However, aspects of the monitoring/advisory systems may constrain or limit the amount or number of measurements the monitoring or advisory systems may obtain. For example, a bandwidth of mud pulse telemetry may be limited and may constrain an amount of acceleration measurements the monitoring or advisory systems may obtain/generate within a unit time interval (e.g., low-frequency acceleration measurements). Moreover, real-time mitigation of drillstring vibrations using such constrained amount of acceleration measurements may be limited in its effectiveness. For instance, an operator and/or monitoring/advisory systems may make adjustments to one or more drilling parameters of a drilling system that may not adequately mitigate the severity of a type/mode of vibrations the drilling system is experiencing due to the low frequency or constrained amount of acceleration measurements.

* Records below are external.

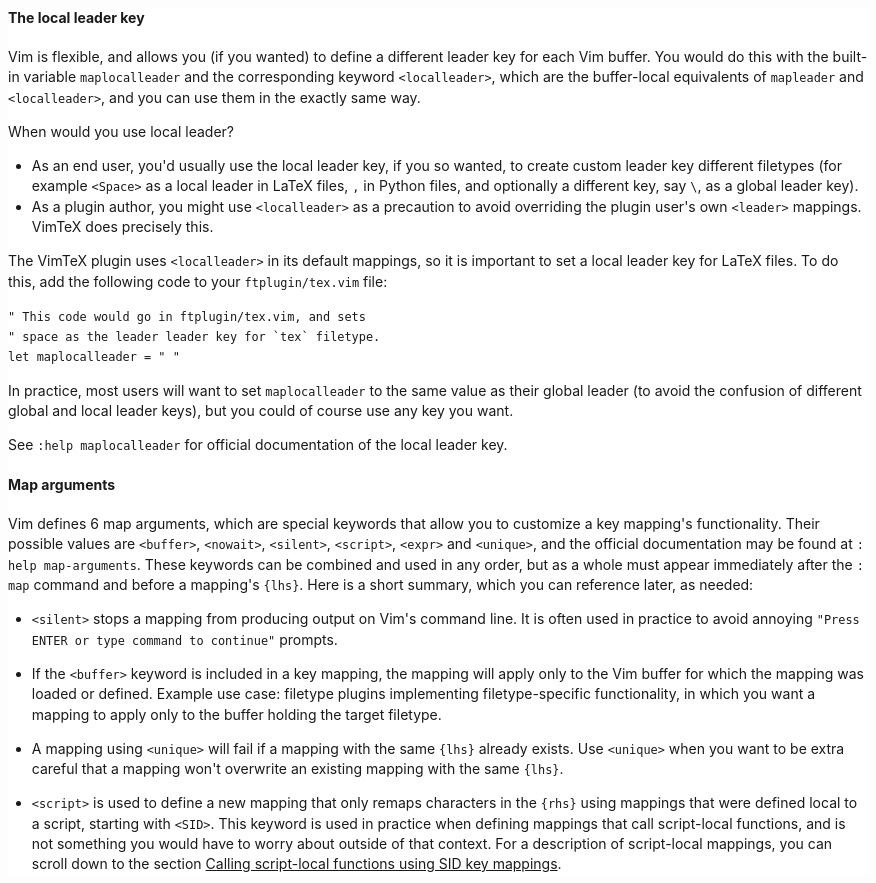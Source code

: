 #### The local leader key

Vim is flexible, and allows you (if you wanted) to define a different leader key for each Vim buffer.
You would do this with the built-in variable `maplocalleader` and the corresponding keyword `<localleader>`, which are the buffer-local equivalents of `mapleader` and `<localleader>`, and you can use them in the exactly same way.

When would you use local leader?

- As an end user, you'd usually use the local leader key, if you so wanted, to create custom leader key different filetypes (for example `<Space>` as a local leader in LaTeX files, `,` in Python files, and optionally a different key, say `\`, as a global leader key).
- As a plugin author, you might use `<localleader>` as a precaution to avoid overriding the plugin user's own `<leader>` mappings.
  VimTeX does precisely this.

The VimTeX plugin uses `<localleader>` in its default mappings, so it is important to set a local leader key for LaTeX files.
To do this, add the following code to your `ftplugin/tex.vim` file:

```vim
" This code would go in ftplugin/tex.vim, and sets
" space as the leader leader key for `tex` filetype.
let maplocalleader = " "
```

In practice, most users will want to set `maplocalleader` to the same value as their global leader (to avoid the confusion of different global and local leader keys), but you could of course use any key you want.

See `:help maplocalleader` for official documentation of the local leader key.

#### Map arguments

Vim defines 6 map arguments, which are special keywords that allow you to customize a key mapping's functionality.
Their possible values are `<buffer>`, `<nowait>`, `<silent>`, `<script>`, `<expr>` and `<unique>`, and the official documentation may be found at `:help map-arguments`.
These keywords can be combined and used in any order, but as a whole must appear immediately after the `:map` command and before a mapping's `{lhs}`.
Here is a short summary, which you can reference later, as needed:

- `<silent>` stops a mapping from producing output on Vim's command line.
  It is often used in practice to avoid annoying `"Press ENTER or type command to continue"` prompts.

- If the `<buffer>` keyword is included in a key mapping, the mapping will apply only to the Vim buffer for which the mapping was loaded or defined.
  Example use case: filetype plugins implementing filetype-specific functionality, in which you want a mapping to apply only to the buffer holding the target filetype. 

- A mapping using `<unique>` will fail if a mapping with the same `{lhs}` already exists.
  Use `<unique>` when you want to be extra careful that a mapping won't overwrite an existing mapping with the same `{lhs}`.

- `<script>` is used to define a new mapping that only remaps characters in the `{rhs}` using mappings that were defined local to a script, starting with `<SID>`.
  This keyword is used in practice when defining mappings that call script-local functions, and is not something you would have to worry about outside of that context.
  For a description of script-local mappings, you can scroll down to the section [Calling script-local functions using SID key mappings](#sid).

Aspects of the disclosed technology address the foregoing problems by providing solutions for a physics-based interpolation of the low frequency or constrained amount of acceleration measurements to infer more information about a mode/type of vibrations, and/or severity of the mode/type of vibrations, a drilling system may be experiencing. For example, the disclosed technology may include determining cumulative vibrational information of vibrations the drilling system may be experiencing based on the low frequency or constrained amount of acceleration measurements. As described herein, the cumulative vibrational information may include information about a mode or type of vibration the drilling system may be experiencing for a duration of time and the severity of the mode or type of vibration the drilling system is experiencing. Moreover, the cumulative vibrational information may enable the operator of the drilling system and/or the monitoring/advisory system associated with the drilling system to determine adjustments to one or more drilling parameters of the drilling system that may more adequately mitigate the severity of the type/mode of vibrations the drilling system may be experience as compared to adjustments to the drilling parameters that are based on the low frequency or constrained amount of acceleration measurements. In some instances, the disclosed technology may take into account many dynamic or static limits, such as drilling envelopes.

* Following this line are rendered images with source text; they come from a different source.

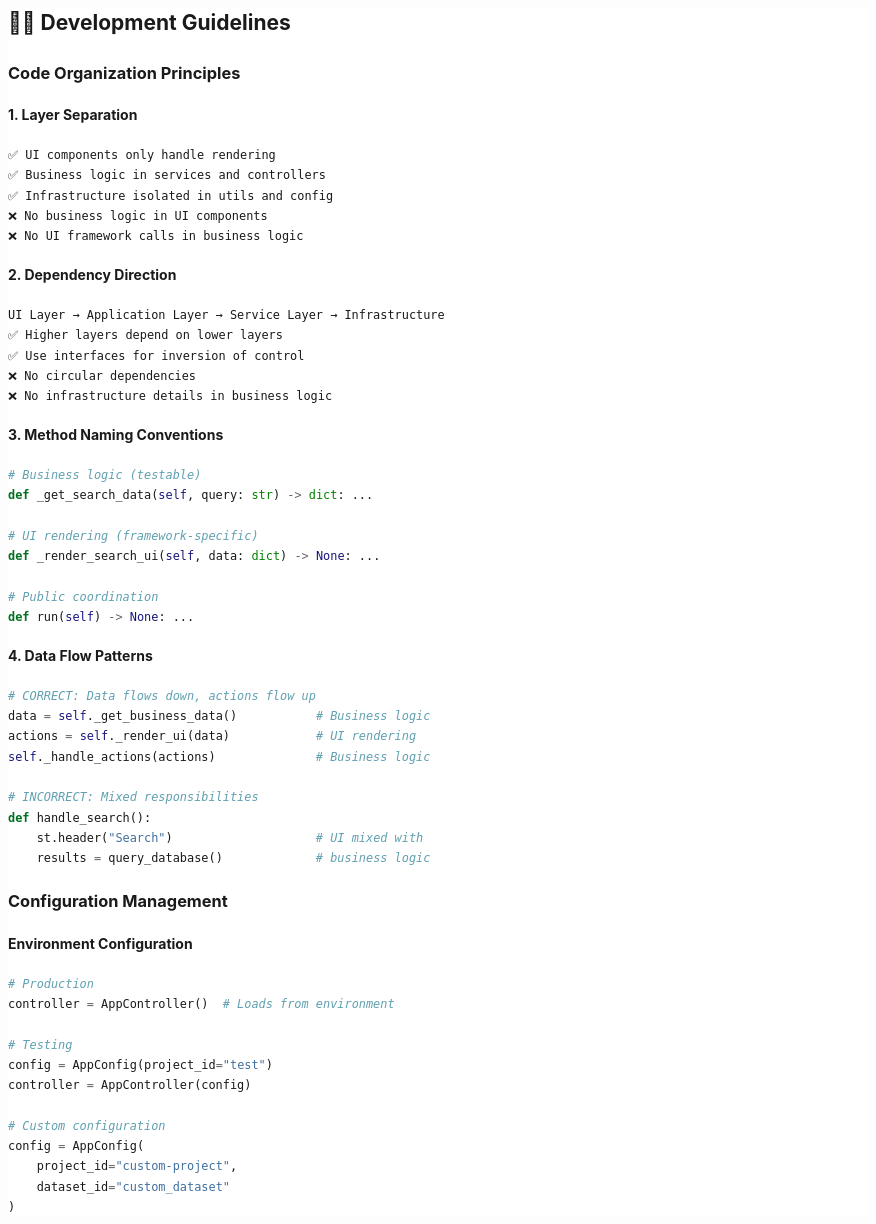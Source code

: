 
## 👨‍💻 Development Guidelines

### Code Organization Principles

#### 1. **Layer Separation**
```
✅ UI components only handle rendering
✅ Business logic in services and controllers  
✅ Infrastructure isolated in utils and config
❌ No business logic in UI components
❌ No UI framework calls in business logic
```

#### 2. **Dependency Direction**
```
UI Layer → Application Layer → Service Layer → Infrastructure
✅ Higher layers depend on lower layers
✅ Use interfaces for inversion of control
❌ No circular dependencies
❌ No infrastructure details in business logic
```

#### 3. **Method Naming Conventions**
```python
# Business logic (testable)
def _get_search_data(self, query: str) -> dict: ...

# UI rendering (framework-specific)  
def _render_search_ui(self, data: dict) -> None: ...

# Public coordination
def run(self) -> None: ...
```

#### 4. **Data Flow Patterns**
```python
# CORRECT: Data flows down, actions flow up
data = self._get_business_data()           # Business logic
actions = self._render_ui(data)            # UI rendering
self._handle_actions(actions)              # Business logic

# INCORRECT: Mixed responsibilities
def handle_search():
    st.header("Search")                    # UI mixed with
    results = query_database()             # business logic
```

### Configuration Management

#### Environment Configuration
```python
# Production
controller = AppController()  # Loads from environment

# Testing  
config = AppConfig(project_id="test")
controller = AppController(config)

# Custom configuration
config = AppConfig(
    project_id="custom-project",
    dataset_id="custom_dataset"
)
```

In some examples, a method comprises obtaining, from a component of a drilling assembly while the component is in a wellbore and performing one or more drilling operations, vibrational data comprising vibrational measurements of a vibrational mode; determining cumulative vibrational information of the vibrational mode based on the vibrational measurements, the cumulative vibrational information identifying and characterizing, for each of a plurality of instances during a time interval an accumulated severity of the vibrational mode; and adjusting one or more drilling parameters of the drilling assembly based on the cumulative vibrational information.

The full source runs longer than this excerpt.